Boğaziçi'nin imajı
Boğaziçi Üniversitesi'nin imajı zedeleniyor. Gülay Hocam'ın zor günleri. Yanında olmalıyım.
Gülay Hocam çok demokratik... Rektör olmak kolay mı? Herkese gülücük dağıtacak, herkesle samimî görüneceksiniz. Kıran kırana yarışta ipi ancak böyle göğüslersiniz. PKK'cılar mı varmış... Onlar da kimler? Bomba koymadıktan sonra, PKK'ya destek için istedikleri kadar imza toplasınlar... "Hendek açma demokratik haktır" mı diyorlar... Ama üniversitede hendek açmadılar ki. Sadece hendek dillerinde!...
İmzacılar güvenlik güçlerini katliamcı gösteriyorlar... Göstersinler... Fikirlerini söylüyorlar. Hem üniversitede adem-i merkeziyetçi bir yönetim var. Kimsenin fikir ve inanç sahasına girilemez, di mi hocam!
Adamlar art niyetli... Gülay Hocamın adem-i merkeziyetçiliğini, demokrasideki sınırları yıkan anlayışını hemen suistimal ediverdiler. Üniversitenin kadrolu elemanı, "demokratik" haklarını kullanarak bomba düzenekli arabaları kampüse sokuvermiş. "Kadrolu eleman" PKK'nın 'içerideki' faaliyetlerinde başı çekiyor ve sağduyulu öğrencileri tehdit edebiliyordu. (Daha önce yazmıştım). İtiş kakış olmuş... TBMM'de bile yumruk yumruğa giriyorlar. Demokrasilerde böyle şeyler önemsenmez, di mi hocam!
Danışmanları Gülay Hocamı ikaz etmemiş olabilirler (Biraz şüpheliyim onlardan.), belki üniversitede bir örgüt var. O kişi yalnız değil. İmza merkezi ile o kişi arasında bağlantı olup olmadığı ortaya çıkarılmalıdır. Tabii bu Gülay Hocamın işi değildir. Güvenlik güçlerinin bir çalışma yapmaları gerekiyor. Yalnız, Gülay Hocam merakımı giderirse sevinirim: Boğaziçi'nde, varsa eğer bir örgüt, bu örgütün faaliyetlerini adem-i merkeziyetçilik içinde görebilir miyiz?
Gülay Hocam Hürriyet gazetesine telefon etmiş anlaşılan... "İmaj tazeleme çalışması yapacağım. Lütfen bana yardım edin."
Hürriyet yönetimi uzun bir mülâkat yaptırmış. İki bomba düzenekli aracın üniversitede bulunması bayağı canını sıkmış Gülay Hocamın. Bağış toplamak için Boğaziçi mezunu zenginleri 12 Mart'ta bir araya getirmek istiyor.
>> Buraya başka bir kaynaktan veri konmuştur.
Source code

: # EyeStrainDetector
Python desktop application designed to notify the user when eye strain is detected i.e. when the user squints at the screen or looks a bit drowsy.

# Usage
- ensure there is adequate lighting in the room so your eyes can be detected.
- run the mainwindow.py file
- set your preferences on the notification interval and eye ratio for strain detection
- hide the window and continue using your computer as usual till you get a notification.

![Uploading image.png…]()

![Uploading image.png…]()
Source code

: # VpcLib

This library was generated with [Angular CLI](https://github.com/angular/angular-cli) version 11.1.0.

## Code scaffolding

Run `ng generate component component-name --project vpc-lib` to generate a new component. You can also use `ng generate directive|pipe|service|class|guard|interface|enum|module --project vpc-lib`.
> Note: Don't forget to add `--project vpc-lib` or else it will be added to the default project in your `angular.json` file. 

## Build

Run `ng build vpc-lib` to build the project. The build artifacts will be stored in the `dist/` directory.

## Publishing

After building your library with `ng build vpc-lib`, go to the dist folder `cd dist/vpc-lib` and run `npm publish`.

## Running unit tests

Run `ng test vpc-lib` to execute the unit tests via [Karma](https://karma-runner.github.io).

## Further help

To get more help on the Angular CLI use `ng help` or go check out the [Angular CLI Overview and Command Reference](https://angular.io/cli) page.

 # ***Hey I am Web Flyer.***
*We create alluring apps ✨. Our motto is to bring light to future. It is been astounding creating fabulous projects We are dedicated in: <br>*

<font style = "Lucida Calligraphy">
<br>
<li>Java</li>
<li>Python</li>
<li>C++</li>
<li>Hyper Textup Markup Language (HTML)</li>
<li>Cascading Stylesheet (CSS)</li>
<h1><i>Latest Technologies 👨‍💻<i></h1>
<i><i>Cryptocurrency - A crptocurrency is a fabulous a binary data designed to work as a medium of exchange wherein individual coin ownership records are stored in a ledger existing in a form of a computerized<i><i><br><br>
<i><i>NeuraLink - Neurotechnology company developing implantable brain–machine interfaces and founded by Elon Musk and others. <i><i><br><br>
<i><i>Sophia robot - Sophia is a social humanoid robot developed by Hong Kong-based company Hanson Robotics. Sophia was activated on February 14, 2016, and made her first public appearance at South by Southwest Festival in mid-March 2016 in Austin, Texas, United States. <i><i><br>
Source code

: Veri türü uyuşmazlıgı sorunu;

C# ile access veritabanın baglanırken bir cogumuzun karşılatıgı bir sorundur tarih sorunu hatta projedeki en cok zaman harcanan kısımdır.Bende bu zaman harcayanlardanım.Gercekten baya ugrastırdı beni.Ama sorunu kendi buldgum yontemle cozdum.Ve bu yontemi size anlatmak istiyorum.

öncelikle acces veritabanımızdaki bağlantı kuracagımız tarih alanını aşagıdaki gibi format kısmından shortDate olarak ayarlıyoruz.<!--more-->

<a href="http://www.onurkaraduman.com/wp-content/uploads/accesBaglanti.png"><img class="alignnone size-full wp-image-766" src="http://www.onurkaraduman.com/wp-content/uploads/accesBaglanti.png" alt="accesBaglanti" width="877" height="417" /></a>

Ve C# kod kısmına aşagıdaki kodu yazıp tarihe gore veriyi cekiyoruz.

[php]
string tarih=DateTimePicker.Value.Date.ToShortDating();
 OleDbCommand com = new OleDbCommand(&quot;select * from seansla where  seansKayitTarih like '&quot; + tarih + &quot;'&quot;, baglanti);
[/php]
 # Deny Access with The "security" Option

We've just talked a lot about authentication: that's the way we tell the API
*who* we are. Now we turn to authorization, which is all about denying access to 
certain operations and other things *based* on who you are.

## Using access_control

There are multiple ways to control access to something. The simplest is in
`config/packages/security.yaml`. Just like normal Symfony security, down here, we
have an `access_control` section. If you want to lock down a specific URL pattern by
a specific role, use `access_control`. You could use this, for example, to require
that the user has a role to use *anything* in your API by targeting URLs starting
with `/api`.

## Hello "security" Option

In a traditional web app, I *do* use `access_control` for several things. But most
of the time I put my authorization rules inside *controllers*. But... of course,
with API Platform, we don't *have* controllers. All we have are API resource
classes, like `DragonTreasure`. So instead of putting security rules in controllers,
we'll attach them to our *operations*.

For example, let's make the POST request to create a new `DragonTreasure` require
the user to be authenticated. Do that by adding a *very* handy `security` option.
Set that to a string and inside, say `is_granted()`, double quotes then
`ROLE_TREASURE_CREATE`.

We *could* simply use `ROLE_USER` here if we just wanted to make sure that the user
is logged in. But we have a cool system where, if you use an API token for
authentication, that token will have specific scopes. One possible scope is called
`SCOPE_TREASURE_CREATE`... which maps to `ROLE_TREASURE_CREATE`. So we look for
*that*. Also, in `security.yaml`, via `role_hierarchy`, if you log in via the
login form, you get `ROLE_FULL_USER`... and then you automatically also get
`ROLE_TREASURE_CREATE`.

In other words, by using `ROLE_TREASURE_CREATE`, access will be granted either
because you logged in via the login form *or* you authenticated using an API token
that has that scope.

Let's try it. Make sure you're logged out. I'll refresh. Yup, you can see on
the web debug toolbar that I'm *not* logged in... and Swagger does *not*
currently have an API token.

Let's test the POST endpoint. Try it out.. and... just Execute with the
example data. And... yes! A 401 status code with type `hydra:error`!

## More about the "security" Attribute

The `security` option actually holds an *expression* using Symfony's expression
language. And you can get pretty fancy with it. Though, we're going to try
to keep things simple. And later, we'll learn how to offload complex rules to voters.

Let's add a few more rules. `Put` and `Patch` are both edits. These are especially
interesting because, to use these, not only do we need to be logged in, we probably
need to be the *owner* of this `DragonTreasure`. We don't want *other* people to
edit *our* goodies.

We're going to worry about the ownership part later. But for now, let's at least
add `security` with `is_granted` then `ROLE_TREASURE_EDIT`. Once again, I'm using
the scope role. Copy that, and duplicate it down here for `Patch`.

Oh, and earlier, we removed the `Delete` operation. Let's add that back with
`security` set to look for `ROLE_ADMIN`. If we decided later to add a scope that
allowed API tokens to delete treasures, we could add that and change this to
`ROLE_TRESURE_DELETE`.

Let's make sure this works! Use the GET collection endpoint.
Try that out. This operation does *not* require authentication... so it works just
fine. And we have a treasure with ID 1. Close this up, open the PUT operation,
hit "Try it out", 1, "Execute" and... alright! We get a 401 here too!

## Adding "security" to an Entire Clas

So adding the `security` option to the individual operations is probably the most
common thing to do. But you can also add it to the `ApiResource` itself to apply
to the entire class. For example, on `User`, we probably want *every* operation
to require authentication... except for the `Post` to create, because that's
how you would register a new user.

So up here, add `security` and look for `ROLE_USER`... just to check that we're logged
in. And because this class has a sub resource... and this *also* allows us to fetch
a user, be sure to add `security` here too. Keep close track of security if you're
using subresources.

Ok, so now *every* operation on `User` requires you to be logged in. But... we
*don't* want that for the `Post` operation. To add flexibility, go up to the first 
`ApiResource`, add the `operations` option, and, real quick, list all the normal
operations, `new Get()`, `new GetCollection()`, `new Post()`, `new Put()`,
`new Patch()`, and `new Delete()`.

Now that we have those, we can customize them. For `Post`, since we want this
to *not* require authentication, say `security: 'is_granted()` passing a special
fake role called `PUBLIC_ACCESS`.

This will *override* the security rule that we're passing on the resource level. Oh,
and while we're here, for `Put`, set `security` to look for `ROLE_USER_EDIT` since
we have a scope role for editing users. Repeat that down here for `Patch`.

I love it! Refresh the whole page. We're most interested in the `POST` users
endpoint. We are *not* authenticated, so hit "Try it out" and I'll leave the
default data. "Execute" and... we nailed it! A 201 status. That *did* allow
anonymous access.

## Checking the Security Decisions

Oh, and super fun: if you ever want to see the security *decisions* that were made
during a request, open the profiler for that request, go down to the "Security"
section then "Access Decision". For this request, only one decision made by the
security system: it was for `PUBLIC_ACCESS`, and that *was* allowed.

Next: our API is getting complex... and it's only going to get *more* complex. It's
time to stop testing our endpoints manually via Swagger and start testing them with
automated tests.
Bomba düzenekli arabalar kampüste ortaya çıktıktan sonra, zenginler uzak durabilirlerdi.
Zenginlerimize, para verin derken, 40 küsur öğrenci kulübünün neredeyse hepsinde PKK sempatizanlarının borusunun öttüğü yönündeki kuvvetli şayialar sorulursa Gülay Hocam ne cevap verecektir? Bir de eroin övgücüsü, Türk'e katil deyip ödül aldığı iddia edilen üniversiteye, konuşsun diye çağrılıyor. Bunlar da sorulabilir.
R. T. Erdoğan PKK destekçisi imzacılara söylemediğini bırakmadı, biliyorsunuz. En çok imzacı da bu üniversiteden. Zenginler önce işlerini düşünürler. Boğaziçi'nde PKK sempatizanları neden fazla sorusu yöneltilirse ya? Acaba diyorum, öğretim üyeleri seçilirken, PKK destekçileri hususiyetle mi tercih ediliyor? Örgüt, sistemli çalışmayla PKK ve "Hepimiz Ermeniyiz" grubunu üniversiteye mi sokuyor?
Sizin yanınızdayım. İmajınızı düzeltmeniz için var gücümle destek vereceğim. Ama kimsenin aklında bir soru olmamalı değil mi Gülay Hocam?
Sahi hocam, geçen yıl, PKK'nın kuruluş yıldönümü kutlamaları sizin üniversitede, Şahenklerin bağışladığı Ayhan Şahenk salonunda yapılmıştı. Salonda asılı duran Türk bayrağı indirilmişti. Bayrağımız yerine asıldı mı? Şahenklerin de bilgisi var; sorabilirler!